Which approach is recommended when displaying uncertainty in your data?

    1. Omit uncertainty information to avoid confusing the audience
    1. Only show the mean or median values as single points
    1. Always show exact numerical values for uncertainty in a caption rather than visualising it
    1. Use visual elements like error bars, confidence bands, or density plots to represent uncertainty

D. Uncertainty should be visualised alongside the estimate rather than omitted or relegated to captions.

16.17.3 Question 3

When designing multi-panel figures, which is the most important design consideration?

    1. Always arrange panels in a perfect grid with equal dimensions regardless of the data
    1. Use as many panels as possible to show every possible data combination
    1. Maintain consistent scale and layout across panels to facilitate comparisons
    1. Avoid panels altogether and instead create a single complex figure

C. Consistent scales and layouts mean that visual differences across panels reflect data differences, not display differences.

16.17.4 Question 4

You want to combine four ggplots into a 2x2 grid with a shared legend. Which approach uses the canonical R tool?

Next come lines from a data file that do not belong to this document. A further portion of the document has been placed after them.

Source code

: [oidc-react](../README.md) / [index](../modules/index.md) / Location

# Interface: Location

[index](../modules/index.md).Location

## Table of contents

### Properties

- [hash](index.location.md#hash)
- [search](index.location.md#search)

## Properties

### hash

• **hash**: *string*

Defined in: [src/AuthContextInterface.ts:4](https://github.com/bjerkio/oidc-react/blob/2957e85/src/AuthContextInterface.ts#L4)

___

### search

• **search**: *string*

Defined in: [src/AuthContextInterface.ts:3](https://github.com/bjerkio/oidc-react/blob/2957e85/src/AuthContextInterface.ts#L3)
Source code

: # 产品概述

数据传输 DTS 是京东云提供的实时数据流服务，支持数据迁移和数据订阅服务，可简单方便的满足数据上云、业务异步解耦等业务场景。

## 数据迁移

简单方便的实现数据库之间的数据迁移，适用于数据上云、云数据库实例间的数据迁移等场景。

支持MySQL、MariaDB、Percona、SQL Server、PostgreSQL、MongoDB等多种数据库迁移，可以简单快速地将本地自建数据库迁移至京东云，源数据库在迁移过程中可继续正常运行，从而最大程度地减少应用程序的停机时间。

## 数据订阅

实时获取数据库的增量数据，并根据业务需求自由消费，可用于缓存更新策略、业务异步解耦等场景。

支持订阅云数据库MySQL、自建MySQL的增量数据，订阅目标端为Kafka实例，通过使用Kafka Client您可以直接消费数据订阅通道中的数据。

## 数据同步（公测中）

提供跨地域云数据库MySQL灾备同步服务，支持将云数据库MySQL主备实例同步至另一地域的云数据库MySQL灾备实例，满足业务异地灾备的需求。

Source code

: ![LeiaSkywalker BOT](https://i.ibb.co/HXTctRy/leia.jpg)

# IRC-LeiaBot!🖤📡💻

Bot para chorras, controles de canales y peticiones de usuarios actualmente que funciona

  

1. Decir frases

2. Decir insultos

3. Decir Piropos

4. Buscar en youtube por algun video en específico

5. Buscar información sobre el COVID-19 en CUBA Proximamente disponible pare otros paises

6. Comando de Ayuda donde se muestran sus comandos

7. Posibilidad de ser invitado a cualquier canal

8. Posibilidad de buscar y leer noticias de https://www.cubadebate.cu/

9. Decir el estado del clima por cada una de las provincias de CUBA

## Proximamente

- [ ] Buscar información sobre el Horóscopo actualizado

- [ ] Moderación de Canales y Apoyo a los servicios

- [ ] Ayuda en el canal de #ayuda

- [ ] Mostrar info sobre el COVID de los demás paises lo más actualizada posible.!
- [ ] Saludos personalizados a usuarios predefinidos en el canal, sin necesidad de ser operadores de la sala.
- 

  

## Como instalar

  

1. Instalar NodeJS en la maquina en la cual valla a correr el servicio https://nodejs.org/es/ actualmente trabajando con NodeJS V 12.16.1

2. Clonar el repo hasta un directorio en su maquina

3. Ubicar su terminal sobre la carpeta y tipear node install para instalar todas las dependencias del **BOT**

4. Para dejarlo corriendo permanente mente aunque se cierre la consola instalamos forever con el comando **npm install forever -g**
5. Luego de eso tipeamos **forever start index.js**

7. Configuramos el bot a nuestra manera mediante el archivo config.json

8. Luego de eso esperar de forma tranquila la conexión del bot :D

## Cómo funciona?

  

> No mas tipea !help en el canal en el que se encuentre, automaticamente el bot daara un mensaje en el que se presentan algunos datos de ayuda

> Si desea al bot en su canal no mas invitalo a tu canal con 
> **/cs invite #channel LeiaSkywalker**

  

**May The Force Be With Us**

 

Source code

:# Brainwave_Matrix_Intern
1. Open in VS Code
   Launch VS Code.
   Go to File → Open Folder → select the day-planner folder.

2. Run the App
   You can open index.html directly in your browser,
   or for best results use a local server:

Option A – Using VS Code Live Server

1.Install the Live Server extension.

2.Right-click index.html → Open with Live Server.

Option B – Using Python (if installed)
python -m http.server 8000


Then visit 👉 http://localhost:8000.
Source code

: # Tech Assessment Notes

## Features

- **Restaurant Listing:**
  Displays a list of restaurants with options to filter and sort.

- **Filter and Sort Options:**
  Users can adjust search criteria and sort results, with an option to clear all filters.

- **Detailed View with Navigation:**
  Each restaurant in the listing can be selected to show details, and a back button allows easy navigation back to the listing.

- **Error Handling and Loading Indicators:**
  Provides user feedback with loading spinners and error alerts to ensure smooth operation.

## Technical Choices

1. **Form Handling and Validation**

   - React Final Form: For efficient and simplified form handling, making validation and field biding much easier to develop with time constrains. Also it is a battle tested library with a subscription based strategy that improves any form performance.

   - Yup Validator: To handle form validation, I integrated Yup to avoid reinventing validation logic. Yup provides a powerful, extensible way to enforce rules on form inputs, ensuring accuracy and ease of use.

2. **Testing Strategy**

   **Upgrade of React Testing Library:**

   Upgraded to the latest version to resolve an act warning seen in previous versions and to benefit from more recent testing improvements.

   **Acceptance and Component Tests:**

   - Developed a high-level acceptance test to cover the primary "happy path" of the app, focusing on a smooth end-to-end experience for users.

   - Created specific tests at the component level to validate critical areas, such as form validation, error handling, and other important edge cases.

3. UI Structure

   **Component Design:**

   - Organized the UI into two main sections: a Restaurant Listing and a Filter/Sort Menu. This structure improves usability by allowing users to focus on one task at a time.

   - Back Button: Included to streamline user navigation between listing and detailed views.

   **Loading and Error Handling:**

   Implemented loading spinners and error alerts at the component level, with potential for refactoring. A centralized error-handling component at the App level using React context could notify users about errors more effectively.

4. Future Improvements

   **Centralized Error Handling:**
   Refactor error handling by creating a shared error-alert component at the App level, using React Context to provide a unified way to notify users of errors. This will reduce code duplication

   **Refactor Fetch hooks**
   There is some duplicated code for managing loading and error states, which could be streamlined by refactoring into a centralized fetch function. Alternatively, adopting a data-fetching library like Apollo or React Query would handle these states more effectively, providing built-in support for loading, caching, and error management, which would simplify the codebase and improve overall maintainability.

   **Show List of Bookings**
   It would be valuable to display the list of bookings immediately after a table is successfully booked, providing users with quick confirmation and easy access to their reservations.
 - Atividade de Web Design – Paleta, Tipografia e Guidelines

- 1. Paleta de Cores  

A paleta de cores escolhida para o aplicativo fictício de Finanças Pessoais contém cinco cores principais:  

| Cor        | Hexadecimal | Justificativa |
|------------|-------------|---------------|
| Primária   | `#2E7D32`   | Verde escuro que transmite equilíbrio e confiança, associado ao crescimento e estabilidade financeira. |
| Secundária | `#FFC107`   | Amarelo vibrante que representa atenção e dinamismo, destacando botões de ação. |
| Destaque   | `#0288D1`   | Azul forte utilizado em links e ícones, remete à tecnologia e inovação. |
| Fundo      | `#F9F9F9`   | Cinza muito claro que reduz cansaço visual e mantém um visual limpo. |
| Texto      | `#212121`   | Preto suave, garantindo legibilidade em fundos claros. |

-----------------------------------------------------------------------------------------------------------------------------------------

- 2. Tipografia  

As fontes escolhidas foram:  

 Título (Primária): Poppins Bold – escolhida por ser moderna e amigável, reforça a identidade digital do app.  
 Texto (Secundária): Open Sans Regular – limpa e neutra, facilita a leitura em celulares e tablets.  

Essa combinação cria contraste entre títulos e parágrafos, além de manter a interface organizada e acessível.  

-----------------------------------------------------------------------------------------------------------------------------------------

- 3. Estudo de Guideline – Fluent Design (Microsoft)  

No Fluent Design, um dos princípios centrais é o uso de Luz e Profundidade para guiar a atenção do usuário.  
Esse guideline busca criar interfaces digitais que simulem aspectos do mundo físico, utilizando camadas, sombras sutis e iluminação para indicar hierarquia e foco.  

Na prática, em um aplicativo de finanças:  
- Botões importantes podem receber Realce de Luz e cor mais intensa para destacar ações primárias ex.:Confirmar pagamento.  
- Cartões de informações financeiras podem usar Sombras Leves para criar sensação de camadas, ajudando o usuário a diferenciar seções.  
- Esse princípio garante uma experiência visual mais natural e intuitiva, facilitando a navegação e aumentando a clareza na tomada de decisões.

    1. gridExtra::grid.arrange(plot1, plot2, ...) then manually add the legend.
    1. patchwork::wrap_plots(p1, p2, p3, p4) + plot_layout(guides = "collect").
    1. Save each plot, open in Photoshop, manually combine.
    1. cowplot::plot_grid() with default arguments.

B. patchwork is the canonical modern composition tool; guides = "collect" is what shares the legend. cowplot::plot_grid works similarly but with a different syntax.

16.17.5 Question 5

For a journal submission, you should export figures as:

    1. JPG at 72 DPI.
    1. PNG at 96 DPI.
    1. PDF (vector) with embedded fonts, sized to the journal’s column width.
    1. PowerPoint (.pptx) with editable layers.

C. Vector PDFs scale to any size without quality loss. Embedding fonts (device = cairo_pdf) ensures the figure renders correctly on any system. Sizing at the column width avoids the journal scaling your figure down and making labels illegible.

16.18 Prerequisites answers

  1. Match the colour scale to the type of data: sequential for ordered or continuous data, diverging for data with a meaningful midpoint, qualitative for unordered categorical data. Using the wrong family distorts perception. Sequential and diverging scales should be perceptually uniform (viridis, ColorBrewer) and colour-blind-safe.
  2. Error bars, confidence bands, density plots, violin plots, point clouds, ribbons. Do not omit uncertainty information or replace it with a numerical value in a caption. The figure should encode estimate and uncertainty together.
  3. Maintain consistent axis scales and panel layout so that apparent differences across panels reflect real differences in the data, not differences in the display. Shared scales (facet_* or patchwork::plot_layout(axis_titles = "collect")) are the standard mechanism.